■ **Document images with source code**:
= = =

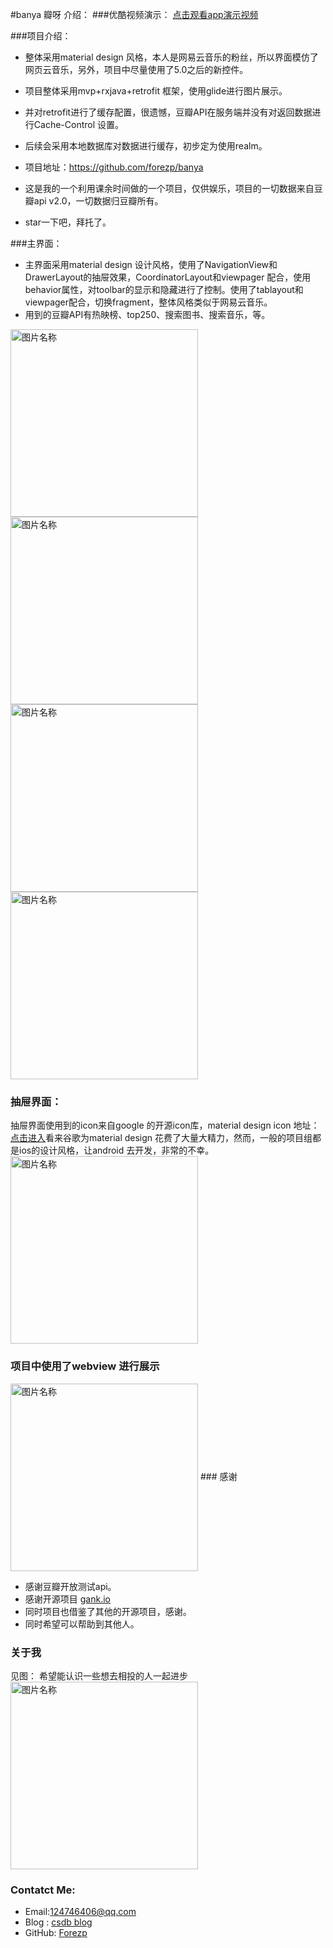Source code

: #banya 瓣呀 介绍：
###优酷视频演示：
[点击观看app演示视频](http://v.youku.com/v_show/id_XMTc2MTY3Njg4OA==.html)


###项目介绍：
 - 整体采用material design 风格，本人是网易云音乐的粉丝，所以界面模仿了网页云音乐，另外，项目中尽量使用了5.0之后的新控件。

 
 - 项目整体采用mvp+rxjava+retrofit 框架，使用glide进行图片展示。


 - 并对retrofit进行了缓存配置，很遗憾，豆瓣API在服务端并没有对返回数据进行Cache-Control 设置。
 
 - 后续会采用本地数据库对数据进行缓存，初步定为使用realm。
         
 - 项目地址：https://github.com/forezp/banya

 -  这是我的一个利用课余时间做的一个项目，仅供娱乐，项目的一切数据来自豆瓣api v2.0，一切数据归豆瓣所有。
 -  star一下吧，拜托了。


###主界面：

 - 主界面采用material design 设计风格，使用了NavigationView和DrawerLayout的抽屉效果，CoordinatorLayout和viewpager 配合，使用behavior属性，对toolbar的显示和隐藏进行了控制。使用了tablayout和viewpager配合，切换fragment，整体风格类似于网易云音乐。
 - 用到的豆瓣API有热映榜、top250、搜索图书、搜索音乐，等。
 
<img src="http://img.blog.csdn.net/20161015215329740" width = "300"  alt="图片名称" align=center /> <img src="http://img.blog.csdn.net/20161015215510459" width = "300"  alt="图片名称" align=center />
<img src="http://img.blog.csdn.net/20161015215731147" width = "300"  alt="图片名称" align=center /> <img src="http://img.blog.csdn.net/20161015215921087" width = "300"  alt="图片名称" align=center /> 

 
### 抽屉界面：
 
 抽屉界面使用到的icon来自google 的开源icon库，material design icon 地址：[点击进入](https://design.google.com/icons/index.html)看来谷歌为material design 花费了大量大精力，然而，一般的项目组都是ios的设计风格，让android  去开发，非常的不幸。
<img src="http://img.blog.csdn.net/20161015220007320" width = "300"  alt="图片名称" align=center /> 

### 项目中使用了webview 进行展示
 <img src="http://img.blog.csdn.net/20161015215807664" width = "300"  alt="图片名称" align=center /> 
### 感谢

 - 感谢豆瓣开放测试api。
 - 感谢开源项目  [gank.io](http://gank.io/api)
 - 同时项目也借鉴了其他的开源项目，感谢。
 - 同时希望可以帮助到其他人。
### 关于我
见图： 希望能认识一些想去相投的人一起进步
 <img src="http://img.blog.csdn.net/20161015215702959" width = "300"  alt="图片名称" align=center />
 
 
### Contatct  Me:

 - Email:124746406@qq.com
 - Blog : [csdb blog](http://blog.csdn.net/forezp)
 - GitHub: [Forezp](https://github.com/forezp)
 

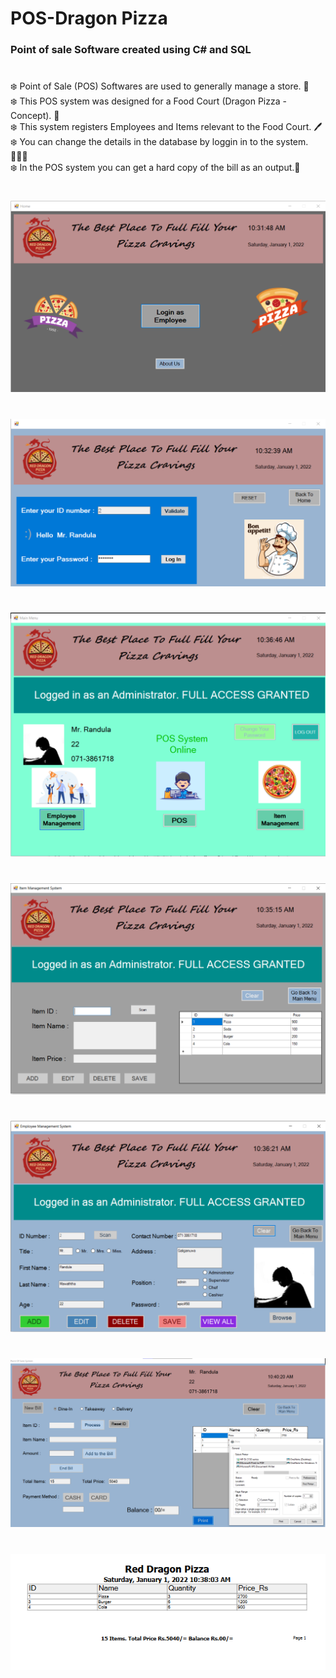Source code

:# POS-Dragon Pizza

<strong><h3>Point of sale Software created using C# and SQL</h3></strong>

#

❄️ Point of Sale (POS) Softwares are used to generally manage a store. 🏬<br>
❄️ This POS system was designed for a Food Court (Dragon Pizza - Concept). 🍕<br>
❄️ This system registers Employees and Items relevant to the Food Court. 🖊️<br>
❄️ You can change the details in the database by loggin in to the system. 👨🏻‍💻<br>
❄️ In the POS system you can get a hard copy of the bill as an output.🧾 <br>

#

<img src = "https://github.com/Randula98/POS-Dragon-Pizza/blob/main/src/home.png">

#

<img src = "https://github.com/Randula98/POS-Dragon-Pizza/blob/main/src/main.png">

#

<img src = "https://github.com/Randula98/POS-Dragon-Pizza/blob/main/src/menu.png">

#

<img src = "https://github.com/Randula98/POS-Dragon-Pizza/blob/main/src/items.png">


#

<img src = "https://github.com/Randula98/POS-Dragon-Pizza/blob/main/src/employee.png">


#

<img src = "https://github.com/Randula98/POS-Dragon-Pizza/blob/main/src/pos.png">

#

<img src = "https://github.com/Randula98/POS-Dragon-Pizza/blob/main/src/bill.png">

= = =

■ **Task item**:
Among the entries, find every line holding "width" and return it.

■ **Your response**:
<img src="http://img.blog.csdn.net/20161015215329740" width = "300"  alt="图片名称" align=center /> <img src="http://img.blog.csdn.net/20161015215510459" width = "300"  alt="图片名称" align=center />
<img src="http://img.blog.csdn.net/20161015215731147" width = "300"  alt="图片名称" align=center /> <img src="http://img.blog.csdn.net/20161015215921087" width = "300"  alt="图片名称" align=center /> 
<img src="http://img.blog.csdn.net/20161015220007320" width = "300"  alt="图片名称" align=center /> 
 <img src="http://img.blog.csdn.net/20161015215807664" width = "300"  alt="图片名称" align=center /> 
 <img src="http://img.blog.csdn.net/20161015215702959" width = "300"  alt="图片名称" align=center />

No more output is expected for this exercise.